Source: The Conversation – France (in French) – By Aurélien Rouquet, Professeur de logistique, Neoma Business School

Les origines du management par objectifs sont-elles à chercher du côté des héritiers du IIIe Reich, comme le prétend l’ouvrage récent de l’historien Johann Chapoutot. Rien n’est moins sûr pour les théoriciens du management : le management par objectifs est né dans l’industrie automobile nord-américaine dès les années 1920.
De quoi le management par objectifs est-il le nom ? Pour l’historien Johann Chapoutot, auteur de Libres d’obéir. Le management, du nazisme à aujourd’hui, l’affaire serait entendue : ce mode de management moderne trouverait sa source voire son inspiration dans l’idéologie du IIIe Reich en Allemagne. Le nazisme aurait inventé un type de management « par délégation », qui se serait ensuite diffusé dans les entreprises contemporaines, sous l’influence notamment du juriste et historien allemand Reinhard Höhn. D’après l’auteur, cet ancien nazi et officier SS a formé, après la Seconde Guerre mondiale, des milliers de cadres au sein de l’Académie de Bad Harzburg (Basse-Saxe).
Que certaines formes de management actuelles soient critiquables, nul ne le contestera. Cela explique vraisemblablement le succès de cet ouvrage d’historien écoulé à 20 000 exemplaires et désormais adapté en bande dessinée. Mais qu’en est-il vraiment de ce lien affirmé, qui a été critiqué par de nombreux connaisseurs de l’histoire des sciences de gestion et du management, tels Thibault Le Texier, Marcel Guenoun, Yves Cohen ou Franck Aggeri.
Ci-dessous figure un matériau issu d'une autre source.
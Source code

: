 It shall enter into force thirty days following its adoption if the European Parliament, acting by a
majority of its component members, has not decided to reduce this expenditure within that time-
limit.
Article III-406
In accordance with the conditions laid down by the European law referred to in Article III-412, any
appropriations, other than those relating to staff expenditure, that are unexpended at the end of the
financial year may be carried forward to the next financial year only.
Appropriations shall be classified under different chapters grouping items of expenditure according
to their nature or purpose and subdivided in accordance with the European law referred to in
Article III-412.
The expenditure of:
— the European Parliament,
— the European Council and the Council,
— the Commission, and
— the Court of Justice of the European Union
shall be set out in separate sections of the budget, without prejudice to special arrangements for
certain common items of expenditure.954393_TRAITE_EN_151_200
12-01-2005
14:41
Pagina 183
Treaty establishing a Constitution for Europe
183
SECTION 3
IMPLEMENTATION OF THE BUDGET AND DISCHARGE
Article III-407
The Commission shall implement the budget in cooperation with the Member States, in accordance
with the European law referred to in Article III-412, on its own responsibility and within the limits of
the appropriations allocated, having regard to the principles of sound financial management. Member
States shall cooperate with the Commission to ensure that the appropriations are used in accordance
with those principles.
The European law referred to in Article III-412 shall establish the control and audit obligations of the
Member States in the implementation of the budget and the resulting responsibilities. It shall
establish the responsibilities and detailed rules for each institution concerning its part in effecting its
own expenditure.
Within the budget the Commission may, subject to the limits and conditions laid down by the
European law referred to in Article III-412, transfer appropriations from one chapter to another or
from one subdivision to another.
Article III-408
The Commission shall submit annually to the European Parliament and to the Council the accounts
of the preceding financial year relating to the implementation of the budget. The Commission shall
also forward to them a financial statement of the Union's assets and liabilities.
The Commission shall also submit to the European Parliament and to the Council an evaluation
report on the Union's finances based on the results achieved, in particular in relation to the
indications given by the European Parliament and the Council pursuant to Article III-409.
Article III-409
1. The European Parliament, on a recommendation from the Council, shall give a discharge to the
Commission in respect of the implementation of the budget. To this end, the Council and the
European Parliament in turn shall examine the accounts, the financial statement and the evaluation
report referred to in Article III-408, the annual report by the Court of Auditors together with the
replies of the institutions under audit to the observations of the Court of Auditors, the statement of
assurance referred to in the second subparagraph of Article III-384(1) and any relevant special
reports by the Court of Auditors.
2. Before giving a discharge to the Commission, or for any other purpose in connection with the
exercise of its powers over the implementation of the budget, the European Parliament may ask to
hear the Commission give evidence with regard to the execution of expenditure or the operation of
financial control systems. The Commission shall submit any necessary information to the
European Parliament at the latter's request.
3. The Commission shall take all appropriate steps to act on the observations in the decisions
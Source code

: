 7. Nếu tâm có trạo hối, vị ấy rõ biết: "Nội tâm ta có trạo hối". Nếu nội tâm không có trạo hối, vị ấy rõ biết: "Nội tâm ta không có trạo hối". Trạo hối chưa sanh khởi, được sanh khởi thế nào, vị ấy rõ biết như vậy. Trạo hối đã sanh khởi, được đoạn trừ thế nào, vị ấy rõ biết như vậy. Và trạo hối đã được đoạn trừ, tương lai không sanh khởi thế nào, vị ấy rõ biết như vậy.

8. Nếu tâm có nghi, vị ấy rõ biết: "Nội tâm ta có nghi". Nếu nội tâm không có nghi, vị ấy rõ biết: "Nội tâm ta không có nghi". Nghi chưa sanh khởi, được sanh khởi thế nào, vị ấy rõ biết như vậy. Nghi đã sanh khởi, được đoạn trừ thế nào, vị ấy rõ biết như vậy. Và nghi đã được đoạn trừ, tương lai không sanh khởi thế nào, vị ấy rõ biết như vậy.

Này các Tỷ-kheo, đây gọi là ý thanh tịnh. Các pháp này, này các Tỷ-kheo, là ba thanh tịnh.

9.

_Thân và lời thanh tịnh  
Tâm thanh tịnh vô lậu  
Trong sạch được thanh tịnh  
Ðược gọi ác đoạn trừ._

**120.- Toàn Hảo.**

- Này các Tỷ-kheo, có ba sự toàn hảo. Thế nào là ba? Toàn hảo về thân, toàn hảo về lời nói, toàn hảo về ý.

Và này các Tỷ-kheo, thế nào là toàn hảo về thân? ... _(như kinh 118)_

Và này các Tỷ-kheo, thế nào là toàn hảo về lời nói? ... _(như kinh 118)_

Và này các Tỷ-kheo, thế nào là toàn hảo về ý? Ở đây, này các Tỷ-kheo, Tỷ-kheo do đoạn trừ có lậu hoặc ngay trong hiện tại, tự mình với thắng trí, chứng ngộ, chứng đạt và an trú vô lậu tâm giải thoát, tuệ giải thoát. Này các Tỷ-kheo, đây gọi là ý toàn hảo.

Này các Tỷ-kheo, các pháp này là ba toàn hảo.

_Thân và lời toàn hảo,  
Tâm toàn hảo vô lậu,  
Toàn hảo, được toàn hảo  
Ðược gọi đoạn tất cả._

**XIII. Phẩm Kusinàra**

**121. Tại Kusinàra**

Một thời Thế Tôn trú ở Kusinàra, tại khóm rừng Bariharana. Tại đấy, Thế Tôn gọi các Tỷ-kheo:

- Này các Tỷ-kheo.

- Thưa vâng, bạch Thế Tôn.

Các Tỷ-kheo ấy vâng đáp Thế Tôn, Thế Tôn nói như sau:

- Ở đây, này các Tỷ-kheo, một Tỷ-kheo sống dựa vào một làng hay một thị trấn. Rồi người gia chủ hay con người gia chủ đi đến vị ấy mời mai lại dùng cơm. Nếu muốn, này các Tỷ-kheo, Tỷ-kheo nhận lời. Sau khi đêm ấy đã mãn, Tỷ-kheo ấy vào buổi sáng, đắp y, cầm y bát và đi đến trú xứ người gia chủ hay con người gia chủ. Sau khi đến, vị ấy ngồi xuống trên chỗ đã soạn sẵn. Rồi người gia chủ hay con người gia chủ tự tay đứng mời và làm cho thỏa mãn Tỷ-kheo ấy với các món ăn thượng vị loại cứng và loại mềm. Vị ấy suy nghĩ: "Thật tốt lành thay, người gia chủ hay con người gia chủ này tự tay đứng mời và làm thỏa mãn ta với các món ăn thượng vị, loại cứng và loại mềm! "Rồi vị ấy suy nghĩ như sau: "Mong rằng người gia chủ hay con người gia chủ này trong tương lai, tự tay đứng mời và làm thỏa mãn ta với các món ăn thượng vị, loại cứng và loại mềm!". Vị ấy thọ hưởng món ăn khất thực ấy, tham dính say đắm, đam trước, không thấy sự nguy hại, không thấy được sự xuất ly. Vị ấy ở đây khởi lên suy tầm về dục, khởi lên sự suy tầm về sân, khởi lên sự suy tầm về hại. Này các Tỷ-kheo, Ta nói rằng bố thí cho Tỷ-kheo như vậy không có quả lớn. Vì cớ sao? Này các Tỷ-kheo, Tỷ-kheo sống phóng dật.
Implication active des salariés
Pour commencer, revenons sur ce qu’on appelle « management (ou, direction) par objectifs ». Le management par objectifs (MPO) repose sur l’idée que la performance d’une organisation s’améliore lorsque les objectifs sont clairement définis et partagés par la hiérarchie et les collaborateurs. Concrètement, il s’agit d’établir des buts précis, mesurables et limités dans le temps, alignés à la fois sur la stratégie globale de l’entreprise et sur les responsabilités individuelles. Ce processus suppose une implication active des salariés dans la définition de leurs objectifs, afin de favoriser l’adhésion, la motivation et le sens donné à leur travail.
Au-delà de l’établissement d’objectifs, le MPO intègre un suivi régulier des résultats et un dialogue continu entre managers et collaborateurs. Ce système encourage l’autonomie dans la mise en œuvre, tout en instaurant des mécanismes d’évaluation périodiques, qui permettent d’ajuster les actions, de reconnaître les réussites et d’identifier les axes de progrès.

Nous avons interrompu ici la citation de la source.